Non que les problèmes aient disparu comme par enchantement ; mais, ainsi qu'il me l'a exprimé : "J'ai été guéri de mes difficultés par le service des autres !"
J'ai repensé alors à ce fait si souvent raconté par l'Abbé Pierre, et qui fut à l'origine du mouvement "Emmaüs". Alors qu'il avait le projet de lancer cette association, se trouvant encore tout seul face à ce souhait, l'Abbé Pierre rencontra un homme qui, désespéré, lui avoua qu'il s'en allait se pendre. L'Abbé Pierre de lui dire alors : "Attends un peu ; j'ai besoin de toi pour quelque chose ; veux-tu m'aider ? Après, tu iras te pendre si tu veux."  L"homme accepta de travailler avec l'Abbé Pierre pour lancer Emmaüs, et cela le guérit définitivement de son souhait de quitter cette terre !

mercredi 2 octobre 2013

Le Blog de l'Arche de Noé 85, n° 1.710 : François à la une de "Libé" !

Ce matin, chez mon marchand de journaux, en apercevant une grande et belle photo de François couvrant quasiment l'ensemble de la une du "Libé" de ce mercredi, j'ai rendu grâce à Dieu.

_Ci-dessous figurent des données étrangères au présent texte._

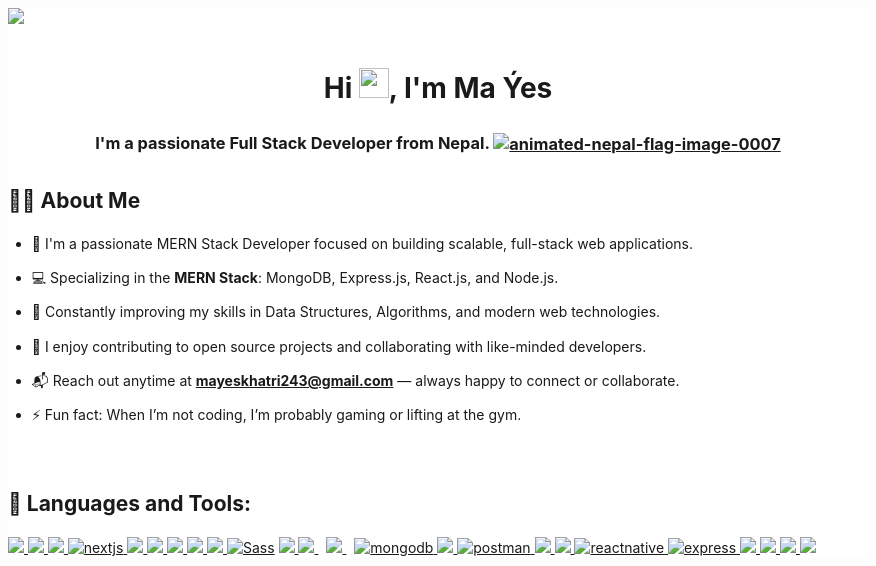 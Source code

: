 <a href="#"><img width="100%" height="auto" src="https://i.imgur.com/iXuL1HG.png" height="175px"/></a>

<h1 align="center">Hi <img src="https://raw.githubusercontent.com/MartinHeinz/MartinHeinz/master/wave.gif" width="30" height="30">, I'm Ma Ýes</h1>
<h3 align="center">I'm a passionate Full Stack Developer from Nepal. <a href="https://www.animatedimages.org/cat-nepal-flag-839.htm"><img align="center" width="40" height="40" src="https://www.animatedimages.org/data/media/839/animated-nepal-flag-image-0007.gif" border="0" alt="animated-nepal-flag-image-0007" /></a></h3>

## 🙋‍♂️ About Me

- 🔧 I'm a passionate MERN Stack Developer focused on building scalable, full-stack web applications.
- 💻 Specializing in the **MERN Stack**: MongoDB, Express.js, React.js, and Node.js.
- 🌱 Constantly improving my skills in Data Structures, Algorithms, and modern web technologies.
- 👯 I enjoy contributing to open source projects and collaborating with like-minded developers.
- 📬 Reach out anytime at **<mayeskhatri243@gmail.com>** — always happy to connect or collaborate.
- ⚡ Fun fact: When I’m not coding, I’m probably gaming or lifting at the gym.






  <br/>

## 🚀 Languages and Tools:

<p align="left"> 
    <!--  -->
    <a href="https://www.php.net/" target="_blank"> <img src="https://img.icons8.com/color/48/000000/php"/> </a>
    <a href="https://laravel.com/" target="_blank"> <img src="https://img.icons8.com/2266EE/laravel"/> </a>
    <a href="https://reactjs.org/" target="_blank"> <img src="https://img.icons8.com/color/48/000000/react-native.png"/> </a>
    <a href="https://nextjs.org/" target="_blank"> <img  src="https://blog.logrocket.com/wp-content/uploads/2020/01/Next.js-react-nocdn.png" alt="nextjs" height="40" width="38"/> </a>
    <a href="https://www.javascript.com/" target="_blank"> <img src="https://img.icons8.com/color/48/000000/javascript.png"/> </a> 
    <a href="https://www.w3.org/html/" target="_blank"> <img src="https://img.icons8.com/color/48/000000/html-5.png"/> </a> 
    <a href="https://www.w3schools.com/css/" target="_blank"> <img src="https://img.icons8.com/color/48/000000/css3.png"/> </a> 
    <a href="https://tailwindcss.com" target="_blank"> <img height="50" src="https://www.vectorlogo.zone/logos/tailwindcss/tailwindcss-icon.svg"/> </a>  
    <a href="https://getbootstrap.com" target="_blank"> <img src="https://img.icons8.com/color/48/000000/bootstrap.png"/> </a> 
    <a href="https://sass-lang.com/" target="_blank"><img alt="Sass" height="50" src="https://img.icons8.com/color/48/000000/sass.png" /></a>
    <a href="https://www.python.org" target="_blank"> <img src="https://img.icons8.com/color/48/000000/python.png"/> </a> 
    <a style="padding-right:8px;" href="https://nodejs.org" target="_blank"> <img src="https://img.icons8.com/color/48/000000/nodejs.png"/> </a> 
    <a style="padding-right:8px;" href="https://www.mysql.com/" target="_blank"> <img src="https://img.icons8.com/fluent/50/000000/mysql-logo.png"/> </a>
    <a href="https://www.mongodb.com/" target="_blank"> <img src="https://raw.githubusercontent.com/devicons/devicon/master/icons/mongodb/mongodb-original-wordmark.svg" alt="mongodb" width="48" height="48"/> </a> 
    <a href="https://firebase.google.com/" target="_blank"> <img src="https://img.icons8.com/color/48/000000/firebase.png"/> </a> 
    <a href="https://postman.com" target="_blank"> <img src="https://www.vectorlogo.zone/logos/getpostman/getpostman-icon.svg" alt="postman" width="45" height="45"/> </a>   
    <a href="https://git-scm.com/" target="_blank"> <img src="https://img.icons8.com/color/48/000000/git.png"/> </a>
    <a href="https://redux-toolkit.js.org/" target="_blank"> <img src="https://img.icons8.com/color/48/000000/redux.png"/> </a>
    <a href="https://reactnative.dev/" target="_blank"> <img src="https://reactnative.dev/img/header_logo.svg" alt="reactnative" width="45"/> </a>
    <a href="https://expressjs.com" target="_blank"> <img src="https://raw.githubusercontent.com/devicons/devicon/master/icons/express/express-original-wordmark.svg" alt="express" width="40" height="40"/> </a>
    <a href="https://www.docker.com/" target="_blank"> <img src="https://img.icons8.com/color/48/000000/docker.png"/> </a>
    <a href="https://www.linux.org/" target="_blank"> <img src="https://img.icons8.com/color/48/000000/linux.png"/> </a>
    <a href="https://nestjs.com/" target="_blank"> <img src="https://img.icons8.com/color/48/000000/nestjs.png"/> </a>
    <a href="https://nextjs.org/" target="_blank"> <img src="https://img.icons8.com/color/48/000000/nextjs.png"/> </a>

Avec cinq pages consacrées au pape, il faut avouer qu'aujourd'hui, "Libé" a mis le paquet. L'auteur de l'un des articles, André Vauchez, ancien directeur de l'École française de Rome, médiéviste, fait cette remarque : "En France, je constate un nouvel intérêt de fidèles qui s'étaient éloignés de l'Église. Ce n'est pas, entendons-nous bien, un phénomène massif ! Beaucoup de personnes se sentaient marginalisées. Maintenant, elles reprennent confiance."  C'est justement ce point, que nombre d'entre nous ont pu constater, qui nous plonge dans un immense espoir !
Ce même auteur d'ajouter : "Il faut s'attendre à des résistances. Les évêques nommés par Jean-Paul II et Benoît XVI sont souvent des traditionalistes, voire des réactionnaires. En Italie par exemple, je pense que Bergoglio a le soutien des fidèles et du bas clergé. Mais chez les évêques et les cardinaux, les orientations de son pontificat ne suscitent pas l'enthousiasme." Bernadette Sauvaget écrit de son côté : "Les catholiques conservateurs, choyés par les deux précédents pontifes, taisent leurs critiques à l'égard du pape Bergoglio. Ils n'en sont pas moins déstabilisés et perplexes. Beaucoup de gestes les ont troublés. Quelques jours avant Pâques, François a lavé les pieds d'une femme musulmane.  (...de même,) le voyage à Lampedusa a aussi crispé, mettant en avant la solidarité avec les migrants.  (... François, également,) est conscient que les interdits catholiques agissent comme des repoussoirs. (...D'autre part,) lui-même a rompu avec les habitudes liturgiques de Benoît XVI, qui aimait le latin et le faste des cérémonies.
Au-delà de ces quelques citations en vrac, je vous renvoie à l'ensemble des articles ; ils sont ce qu'ils sont : "Libé" n'est pas "La Croix" ! Mais l'intérêt accordé, par ce journal qui n'est pas financé par le Vatican, à la qualité du témoignage de François, ne peut qu'aller dans le sens d'un meilleur accueil de l'Evangile du Christ, qui s'adresse bien à tous !
Dernière citation de "Libé", avec cette phrase prononcée samedi par François devant les gendarmes du Vatican : "Le Diable cherche à créer une guerre interne au Vatican, une sorte de guerre civile et spirituelle." Et cette conclusion du correspondant de "Libé" à Rome, Eric Jozsef : "Avec Bergoglio, le Diable a intérêt à bien se tenir."